- Source data:
####

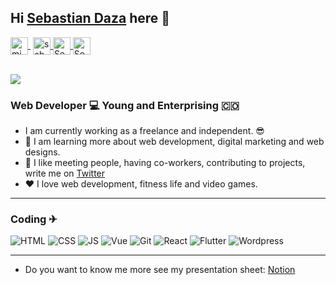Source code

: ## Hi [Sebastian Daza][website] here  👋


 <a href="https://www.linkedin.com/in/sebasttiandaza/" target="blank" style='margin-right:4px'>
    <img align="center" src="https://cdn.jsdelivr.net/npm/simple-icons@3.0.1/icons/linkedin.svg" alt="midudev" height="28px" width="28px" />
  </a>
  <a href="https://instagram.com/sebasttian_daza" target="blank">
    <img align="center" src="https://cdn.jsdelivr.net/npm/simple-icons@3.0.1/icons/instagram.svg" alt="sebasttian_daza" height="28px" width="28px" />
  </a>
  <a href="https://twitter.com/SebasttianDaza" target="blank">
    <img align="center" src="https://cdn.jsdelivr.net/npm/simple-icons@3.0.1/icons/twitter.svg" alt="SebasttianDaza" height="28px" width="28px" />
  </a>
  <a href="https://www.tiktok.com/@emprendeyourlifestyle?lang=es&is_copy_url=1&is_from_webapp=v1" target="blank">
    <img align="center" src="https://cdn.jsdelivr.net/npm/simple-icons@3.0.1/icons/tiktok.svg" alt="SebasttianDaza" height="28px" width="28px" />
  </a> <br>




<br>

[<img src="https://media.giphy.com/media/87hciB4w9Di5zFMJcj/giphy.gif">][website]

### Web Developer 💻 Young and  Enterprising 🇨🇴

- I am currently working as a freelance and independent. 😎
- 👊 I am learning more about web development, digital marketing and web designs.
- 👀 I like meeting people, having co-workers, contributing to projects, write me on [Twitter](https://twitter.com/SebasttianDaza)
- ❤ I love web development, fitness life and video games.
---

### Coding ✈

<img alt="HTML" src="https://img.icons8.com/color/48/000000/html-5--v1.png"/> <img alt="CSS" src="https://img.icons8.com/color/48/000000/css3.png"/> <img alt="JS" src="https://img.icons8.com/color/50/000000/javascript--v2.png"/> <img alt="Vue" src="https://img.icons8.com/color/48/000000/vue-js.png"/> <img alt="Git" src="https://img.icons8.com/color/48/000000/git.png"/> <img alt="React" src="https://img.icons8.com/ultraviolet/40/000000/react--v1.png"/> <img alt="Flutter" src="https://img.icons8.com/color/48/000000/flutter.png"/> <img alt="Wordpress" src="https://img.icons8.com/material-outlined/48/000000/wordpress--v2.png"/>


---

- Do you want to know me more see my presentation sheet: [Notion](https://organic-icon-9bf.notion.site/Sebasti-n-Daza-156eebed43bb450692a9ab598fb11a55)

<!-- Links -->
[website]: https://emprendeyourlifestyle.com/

####

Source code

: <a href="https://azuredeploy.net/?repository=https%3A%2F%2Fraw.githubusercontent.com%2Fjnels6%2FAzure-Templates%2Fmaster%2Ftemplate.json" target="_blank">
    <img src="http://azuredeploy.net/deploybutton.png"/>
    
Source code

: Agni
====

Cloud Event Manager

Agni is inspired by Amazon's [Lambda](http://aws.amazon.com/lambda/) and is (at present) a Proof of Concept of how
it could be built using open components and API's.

####

- Activity: Find each line in the records holding the string "Agni" and show it.

- Result:
: Agni
Agni is inspired by Amazon's [Lambda](http://aws.amazon.com/lambda/) and is (at present) a Proof of Concept of how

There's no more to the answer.